You are viewing a plain text version of this content. The canonical link for it is here.
Posted to hdfs-user@hadoop.apache.org by Michał Czerwiński <mi...@qubitproducts.com> on 2013/03/11 18:06:03 UTC

Namenode caching hostname resolution and tries to bind to an old ip address.

I had to change instance type of a namenode running in EC2 which requires
host shutdown/startup and that involves ip change unless you are using
elastic ip addresses.
We are using fqdns to access our hadoop cluster so after host startup I've
updated this particular DNS entry to point to a new ip.
Having TTL 60 allowed change propagation to happen very quickly and I've
double checked that this fqdn is resolving correctly.
I was very surprised seeing namenode trying to bind() to a
x.y.z.com/1.1.1.1:54310 (where 1.1.1.1 is an old ip address).
There was no rational place or way hadoop could be picking up this old ip
instead of a new one, the only places I've found some traces of an old ip
are namenode's hdfs metadata:

name/current/fsimage
name/previous.checkpoint/fsimage

First I've tried to restore data from secondarynamenode but it didn't help.
I've also kicked datanodes and they've picked the change immediately, tried
to establish connection to a new address.

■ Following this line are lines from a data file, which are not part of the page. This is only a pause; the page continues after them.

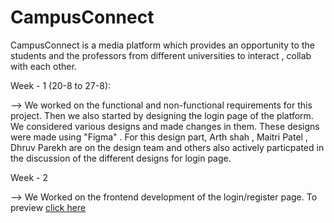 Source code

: # CampusConnect

CampusConnect is a media platform which provides an opportunity to the students and the professors from different universities to interact , collab with each other.

Week - 1 (20-8 to 27-8): 

--> We worked on the functional and non-functional requirements for this project. Then we also started by designing the login page of the platform. We considered various designs and made changes in them. These designs were made using "Figma" . For this design part, Arth shah , Maitri Patel , Dhruv Parekh are on the design team and others also actively particpated in the discussion of the different designs for login page.

Week - 2

--> We Worked on the frontend development of the login/register page.
    To preview [click here](https://htmlpreview.github.io/?https://github.com/VDnoob/CampusConnect/blob/main/Ridam/software%20project/login.html)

Also I could see some errors related to tasktrackers, there was a problem
with submitting logs (by jobtracker) to hdfs location:
2013-03-11 13:25:09,500 ERROR mapred.JobHistory
(JobHistory.java:logSubmitted(1598)) - Failed creating job history log file
for job job_201303091517_9689
java.net.ConnectException: Call to x.y.z.com/1.1.1.1:54310 failed on
connection exception: java.net.ConnectException: Connection refused

I worked around this problem by specifing new ip in fs.default.name in
core-site.xml on namenode's server and the tasktrackers machines.
I don't see anymore traces of an old ip in fsimage files.

Some jobs on tasktrackers still had some jobs running with an actual fqdn
instead of an ip (causing jobtracker's failures when submitting history
logs), I've worked around this by attaching additional old ip to an
interface and creating some DNAT rules so jobtracker was able to submit
those logs.
After this cleared out I didn't see more traffic to this old ip.

I've tried to replicate this issue by running namenode under some third
party fqdn, shutting ec2 instance down, starting it up with a new ip,
updating fqdn and I was unable to hit the problem again.

This looks very similiar to https://issues.apache.org/jira/browse/HDFS-34

Any ideas why namenode is caching those dns entries in such a way, how to
clear this out?

Thanks.